- Your instructions:
Which lines below hold the word "main"? Copy all of them.
++++++++
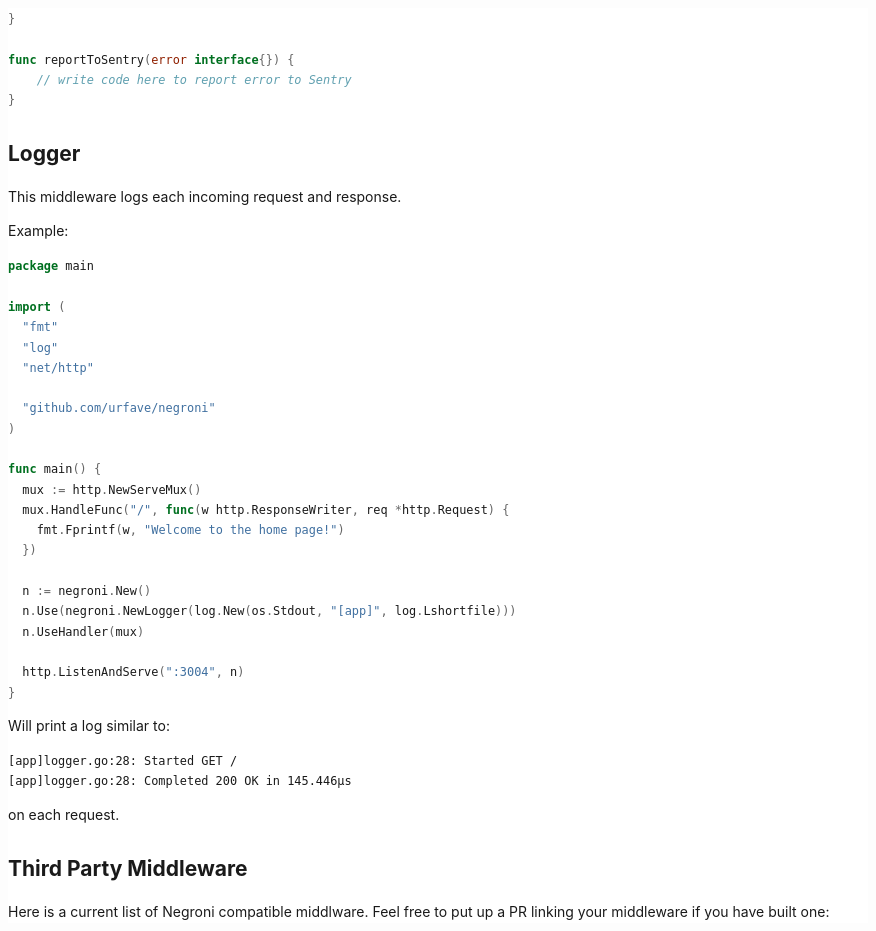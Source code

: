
 ``` go
}

func reportToSentry(error interface{}) {
    // write code here to report error to Sentry
}
```


## Logger

This middleware logs each incoming request and response.

Example:


``` go
package main

import (
  "fmt"
  "log"
  "net/http"

  "github.com/urfave/negroni"
)

func main() {
  mux := http.NewServeMux()
  mux.HandleFunc("/", func(w http.ResponseWriter, req *http.Request) {
    fmt.Fprintf(w, "Welcome to the home page!")
  })

  n := negroni.New()
  n.Use(negroni.NewLogger(log.New(os.Stdout, "[app]", log.Lshortfile)))
  n.UseHandler(mux)

  http.ListenAndServe(":3004", n)
}
```

Will print a log similar to:

```
[app]logger.go:28: Started GET /
[app]logger.go:28: Completed 200 OK in 145.446µs
```

on each request.

## Third Party Middleware

Here is a current list of Negroni compatible middlware. Feel free to put up a PR
linking your middleware if you have built one:


[Gorilla Mux]: https://github.com/gorilla/mux
[`http.FileSystem`]: https://godoc.org/net/http#FileSystem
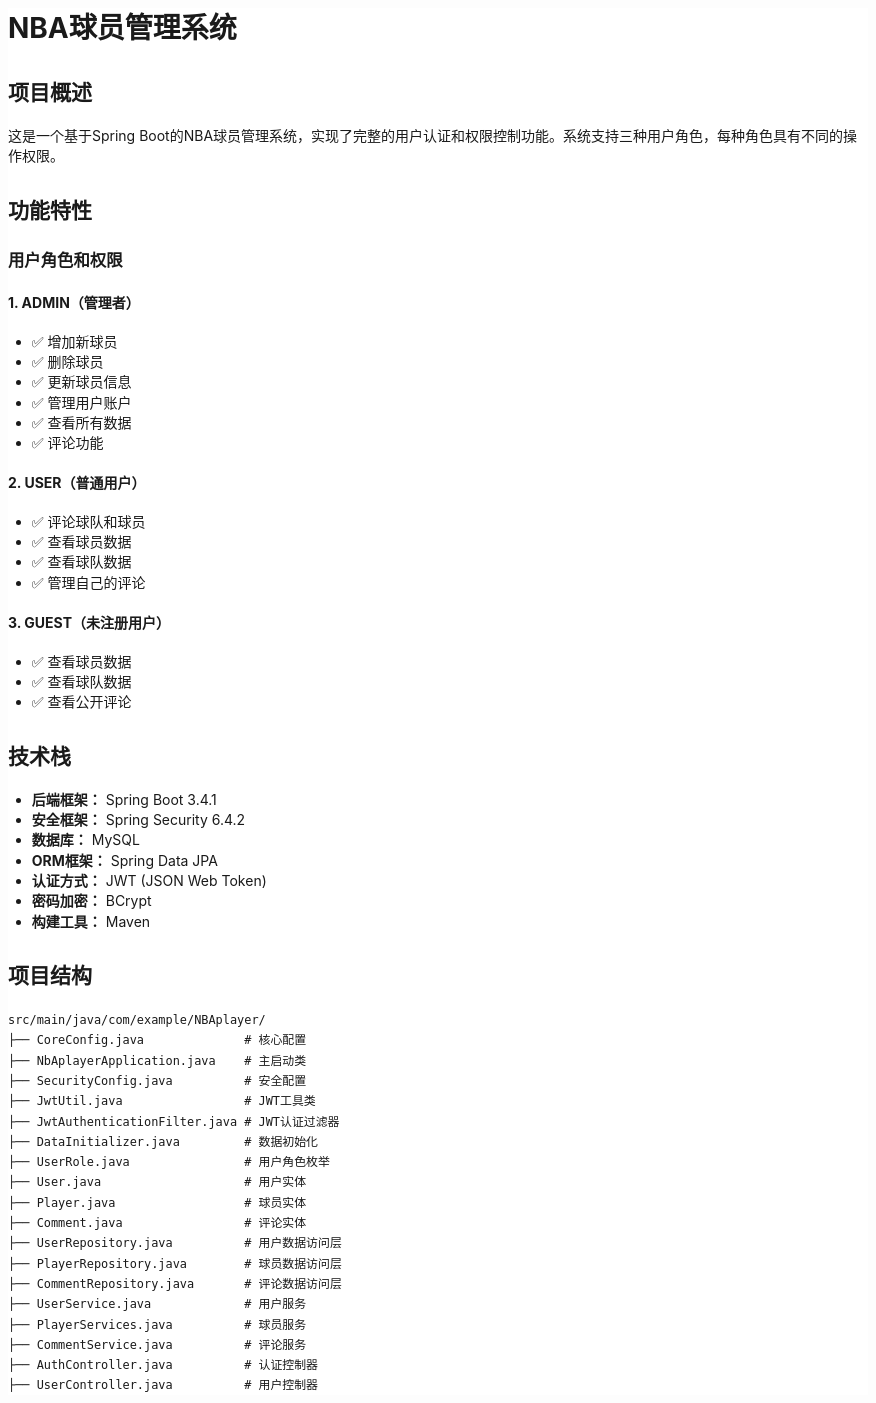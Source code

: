 # NBA球员管理系统

## 项目概述

这是一个基于Spring Boot的NBA球员管理系统，实现了完整的用户认证和权限控制功能。系统支持三种用户角色，每种角色具有不同的操作权限。

## 功能特性

### 用户角色和权限

#### 1. ADMIN（管理者）
- ✅ 增加新球员
- ✅ 删除球员
- ✅ 更新球员信息
- ✅ 管理用户账户
- ✅ 查看所有数据
- ✅ 评论功能

#### 2. USER（普通用户）
- ✅ 评论球队和球员
- ✅ 查看球员数据
- ✅ 查看球队数据
- ✅ 管理自己的评论

#### 3. GUEST（未注册用户）
- ✅ 查看球员数据
- ✅ 查看球队数据
- ✅ 查看公开评论

## 技术栈

- **后端框架：** Spring Boot 3.4.1
- **安全框架：** Spring Security 6.4.2
- **数据库：** MySQL
- **ORM框架：** Spring Data JPA
- **认证方式：** JWT (JSON Web Token)
- **密码加密：** BCrypt
- **构建工具：** Maven

## 项目结构

```
src/main/java/com/example/NBAplayer/
├── CoreConfig.java              # 核心配置
├── NbAplayerApplication.java    # 主启动类
├── SecurityConfig.java          # 安全配置
├── JwtUtil.java                 # JWT工具类
├── JwtAuthenticationFilter.java # JWT认证过滤器
├── DataInitializer.java         # 数据初始化
├── UserRole.java                # 用户角色枚举
├── User.java                    # 用户实体
├── Player.java                  # 球员实体
├── Comment.java                 # 评论实体
├── UserRepository.java          # 用户数据访问层
├── PlayerRepository.java        # 球员数据访问层
├── CommentRepository.java       # 评论数据访问层
├── UserService.java             # 用户服务
├── PlayerServices.java          # 球员服务
├── CommentService.java          # 评论服务
├── AuthController.java          # 认证控制器
├── UserController.java          # 用户控制器
```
++++++++
- Your response:
package main
func main() {
src/main/java/com/example/NBAplayer/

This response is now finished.